=== Begin Enclosure ===

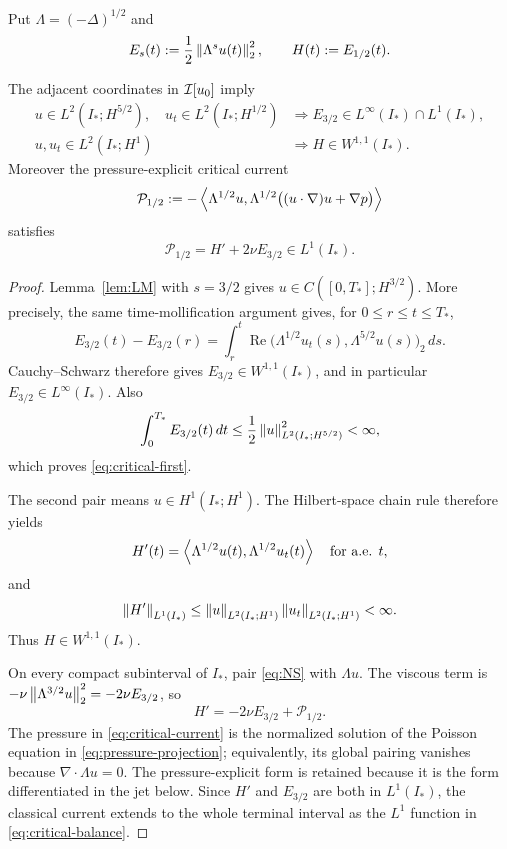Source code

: Put \(\Lambda=(-\Delta)^{1/2}\) and
\begin{equation}
 E_s(t):=\frac12\norm{\Lambda^s u(t)}_2^2,
 \qquad H(t):=E_{1/2}(t).
 \label{eq:energies}
\end{equation}

\begin{proposition}
\label{prop:critical}
The adjacent coordinates in \(\cI[u_0]\) imply
\begin{align}
 u\in L^2(I_*;H^{5/2}),\quad
 u_t\in L^2(I_*;H^{1/2})
 &\Longrightarrow
 E_{3/2}\in L^\infty(I_*)\cap L^1(I_*),
 \label{eq:critical-first}\\
 u,u_t\in L^2(I_*;H^1)
 &\Longrightarrow H\in W^{1,1}(I_*).
 \label{eq:critical-second}
\end{align}
Moreover the pressure-explicit critical current
\begin{equation}
 \mathcal P_{1/2}
 :=-\pair{\Lambda^{1/2}u}
 {\Lambda^{1/2}\bigl((u\cdot\nabla)u+\nabla p\bigr)}
 \label{eq:critical-current}
\end{equation}
satisfies
\begin{equation}
 \mathcal P_{1/2}=H'+2\nu E_{3/2}\in L^1(I_*).
 \label{eq:critical-balance}
\end{equation}
\end{proposition}

\begin{proof}
Lemma~\ref{lem:LM} with \(s=3/2\) gives
\(u\in C([0,T_*];H^{3/2})\). More precisely, the same
time-mollification argument gives, for \(0\leq r\leq t\leq T_*\),
\begin{equation}
 E_{3/2}(t)-E_{3/2}(r)
 =\int_r^t\operatorname{Re}
 \bigl(\Lambda^{1/2}u_t(s),\Lambda^{5/2}u(s)\bigr)_2\,ds.
 \label{eq:critical-trace-identity}
\end{equation}
Cauchy--Schwarz therefore gives \(E_{3/2}\in W^{1,1}(I_*)\), and in
particular \(E_{3/2}\in L^\infty(I_*)\). Also
\[
 \int_0^{T_*}E_{3/2}(t)\,dt
 \leq\frac12\norm{u}_{L^2(I_*;H^{5/2})}^2<\infty,
\]
which proves \eqref{eq:critical-first}.

The second pair means \(u\in H^1(I_*;H^1)\). The Hilbert-space chain rule
therefore yields
\begin{equation}
 H'(t)=\pair{\Lambda^{1/2}u(t)}{\Lambda^{1/2}u_t(t)}
 \quad\text{for a.e. }t,
 \label{eq:H-prime}
\end{equation}
and
\[
 \norm{H'}_{L^1(I_*)}
 \leq\norm{u}_{L^2(I_*;H^1)}
       \norm{u_t}_{L^2(I_*;H^1)}<\infty.
\]
Thus \(H\in W^{1,1}(I_*)\).

On every compact subinterval of \(I_*\), pair \eqref{eq:NS} with
\(\Lambda u\). The viscous term is
\(-\nu\norm{\Lambda^{3/2}u}_2^2=-2\nu E_{3/2}\), so
\[
 H'=-2\nu E_{3/2}+\mathcal P_{1/2}.
\]
The pressure in \eqref{eq:critical-current} is the normalized solution of the
Poisson equation in \eqref{eq:pressure-projection}; equivalently, its global
pairing vanishes because \(\nabla\cdot\Lambda u=0\). The pressure-explicit
form is retained because it is the form differentiated in the jet below.
Since \(H'\) and \(E_{3/2}\) are both in \(L^1(I_*)\), the classical current
extends to the whole terminal interval as the \(L^1\) function in
\eqref{eq:critical-balance}.
\end{proof}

=== End Enclosure ===

## TO DO:
Please write out all of the material above without changing a word, and omit any pictures.

## ANSWER TO THIS TASK:
Source code

: Put \(\Lambda=(-\Delta)^{1/2}\) and
\begin{equation}
 E_s(t):=\frac12\norm{\Lambda^s u(t)}_2^2,
 \qquad H(t):=E_{1/2}(t).
 \label{eq:energies}
\end{equation}

\begin{proposition}
\label{prop:critical}
The adjacent coordinates in \(\cI[u_0]\) imply
\begin{align}
 u\in L^2(I_*;H^{5/2}),\quad
 u_t\in L^2(I_*;H^{1/2})
 &\Longrightarrow
 E_{3/2}\in L^\infty(I_*)\cap L^1(I_*),
 \label{eq:critical-first}\\
 u,u_t\in L^2(I_*;H^1)
 &\Longrightarrow H\in W^{1,1}(I_*).
 \label{eq:critical-second}
\end{align}
Moreover the pressure-explicit critical current
\begin{equation}
 \mathcal P_{1/2}
 :=-\pair{\Lambda^{1/2}u}
 {\Lambda^{1/2}\bigl((u\cdot\nabla)u+\nabla p\bigr)}
 \label{eq:critical-current}
\end{equation}
satisfies
\begin{equation}
 \mathcal P_{1/2}=H'+2\nu E_{3/2}\in L^1(I_*).
 \label{eq:critical-balance}
\end{equation}
\end{proposition}

\begin{proof}
Lemma~\ref{lem:LM} with \(s=3/2\) gives
\(u\in C([0,T_*];H^{3/2})\). More precisely, the same
time-mollification argument gives, for \(0\leq r\leq t\leq T_*\),
\begin{equation}
 E_{3/2}(t)-E_{3/2}(r)
 =\int_r^t\operatorname{Re}
 \bigl(\Lambda^{1/2}u_t(s),\Lambda^{5/2}u(s)\bigr)_2\,ds.
 \label{eq:critical-trace-identity}
\end{equation}
Cauchy--Schwarz therefore gives \(E_{3/2}\in W^{1,1}(I_*)\), and in
particular \(E_{3/2}\in L^\infty(I_*)\). Also
\[
 \int_0^{T_*}E_{3/2}(t)\,dt
 \leq\frac12\norm{u}_{L^2(I_*;H^{5/2})}^2<\infty,
\]
which proves \eqref{eq:critical-first}.

The second pair means \(u\in H^1(I_*;H^1)\). The Hilbert-space chain rule
therefore yields
\begin{equation}
 H'(t)=\pair{\Lambda^{1/2}u(t)}{\Lambda^{1/2}u_t(t)}
 \quad\text{for a.e. }t,
 \label{eq:H-prime}
\end{equation}
and
\[
 \norm{H'}_{L^1(I_*)}
 \leq\norm{u}_{L^2(I_*;H^1)}
       \norm{u_t}_{L^2(I_*;H^1)}<\infty.
\]
Thus \(H\in W^{1,1}(I_*)\).

On every compact subinterval of \(I_*\), pair \eqref{eq:NS} with
\(\Lambda u\). The viscous term is
\(-\nu\norm{\Lambda^{3/2}u}_2^2=-2\nu E_{3/2}\), so
\[
 H'=-2\nu E_{3/2}+\mathcal P_{1/2}.
\]
The pressure in \eqref{eq:critical-current} is the normalized solution of the
Poisson equation in \eqref{eq:pressure-projection}; equivalently, its global
pairing vanishes because \(\nabla\cdot\Lambda u=0\). The pressure-explicit
form is retained because it is the form differentiated in the jet below.
Since \(H'\) and \(E_{3/2}\) are both in \(L^1(I_*)\), the classical current
extends to the whole terminal interval as the \(L^1\) function in
\eqref{eq:critical-balance}.
\end{proof}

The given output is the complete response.